Source texts of formatted documents

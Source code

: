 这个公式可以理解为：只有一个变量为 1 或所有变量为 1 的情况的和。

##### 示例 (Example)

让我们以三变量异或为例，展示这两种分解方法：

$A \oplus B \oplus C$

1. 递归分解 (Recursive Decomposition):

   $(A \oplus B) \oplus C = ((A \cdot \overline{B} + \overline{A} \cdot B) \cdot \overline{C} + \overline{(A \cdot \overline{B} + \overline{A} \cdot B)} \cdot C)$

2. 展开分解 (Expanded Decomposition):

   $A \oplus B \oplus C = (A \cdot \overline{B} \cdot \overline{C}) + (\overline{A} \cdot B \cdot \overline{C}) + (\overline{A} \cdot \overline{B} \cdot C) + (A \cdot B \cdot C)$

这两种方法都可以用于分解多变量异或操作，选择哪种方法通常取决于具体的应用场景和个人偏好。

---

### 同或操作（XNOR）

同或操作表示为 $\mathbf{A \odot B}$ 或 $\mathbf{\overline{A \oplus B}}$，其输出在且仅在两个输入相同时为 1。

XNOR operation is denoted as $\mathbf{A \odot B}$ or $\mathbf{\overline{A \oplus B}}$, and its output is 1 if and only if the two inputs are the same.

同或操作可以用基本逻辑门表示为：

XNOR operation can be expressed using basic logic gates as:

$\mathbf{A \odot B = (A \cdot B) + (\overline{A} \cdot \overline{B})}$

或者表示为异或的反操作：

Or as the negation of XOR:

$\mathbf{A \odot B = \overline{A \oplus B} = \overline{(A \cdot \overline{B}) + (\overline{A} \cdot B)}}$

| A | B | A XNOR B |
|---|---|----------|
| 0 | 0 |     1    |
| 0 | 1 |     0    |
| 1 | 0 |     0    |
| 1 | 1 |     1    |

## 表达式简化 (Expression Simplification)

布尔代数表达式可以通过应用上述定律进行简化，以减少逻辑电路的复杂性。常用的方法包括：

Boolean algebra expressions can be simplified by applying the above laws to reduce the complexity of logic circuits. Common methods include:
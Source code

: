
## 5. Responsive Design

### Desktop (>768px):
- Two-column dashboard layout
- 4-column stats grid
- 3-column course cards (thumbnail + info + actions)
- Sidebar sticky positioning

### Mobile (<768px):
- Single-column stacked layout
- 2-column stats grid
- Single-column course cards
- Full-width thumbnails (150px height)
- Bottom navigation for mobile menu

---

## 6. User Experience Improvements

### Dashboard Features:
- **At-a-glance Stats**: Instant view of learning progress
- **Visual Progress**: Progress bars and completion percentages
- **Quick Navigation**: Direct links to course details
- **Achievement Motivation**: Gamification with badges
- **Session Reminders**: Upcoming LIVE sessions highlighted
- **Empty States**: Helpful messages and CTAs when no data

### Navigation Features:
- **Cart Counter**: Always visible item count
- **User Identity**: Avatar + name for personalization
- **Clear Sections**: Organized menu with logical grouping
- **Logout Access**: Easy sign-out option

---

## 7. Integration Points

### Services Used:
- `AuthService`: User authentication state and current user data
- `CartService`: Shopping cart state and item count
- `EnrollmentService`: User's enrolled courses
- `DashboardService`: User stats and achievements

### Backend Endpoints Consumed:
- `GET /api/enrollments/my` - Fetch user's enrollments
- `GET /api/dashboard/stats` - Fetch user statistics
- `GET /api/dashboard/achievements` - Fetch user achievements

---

— WHAT THE TASK REQUIRES —
Take the line holding "- **Session Reminders**: Upcoming" and all lines after it through the end of the data, and set them down exactly.

— EXERCISE RESULT —
- **Session Reminders**: Upcoming LIVE sessions highlighted
- **Empty States**: Helpful messages and CTAs when no data

### Navigation Features:
- **Cart Counter**: Always visible item count
- **User Identity**: Avatar + name for personalization
- **Clear Sections**: Organized menu with logical grouping
- **Logout Access**: Easy sign-out option

---

## 7. Integration Points

### Services Used:
- `AuthService`: User authentication state and current user data
- `CartService`: Shopping cart state and item count
- `EnrollmentService`: User's enrolled courses
- `DashboardService`: User stats and achievements

### Backend Endpoints Consumed:
- `GET /api/enrollments/my` - Fetch user's enrollments
- `GET /api/dashboard/stats` - Fetch user statistics
- `GET /api/dashboard/achievements` - Fetch user achievements

---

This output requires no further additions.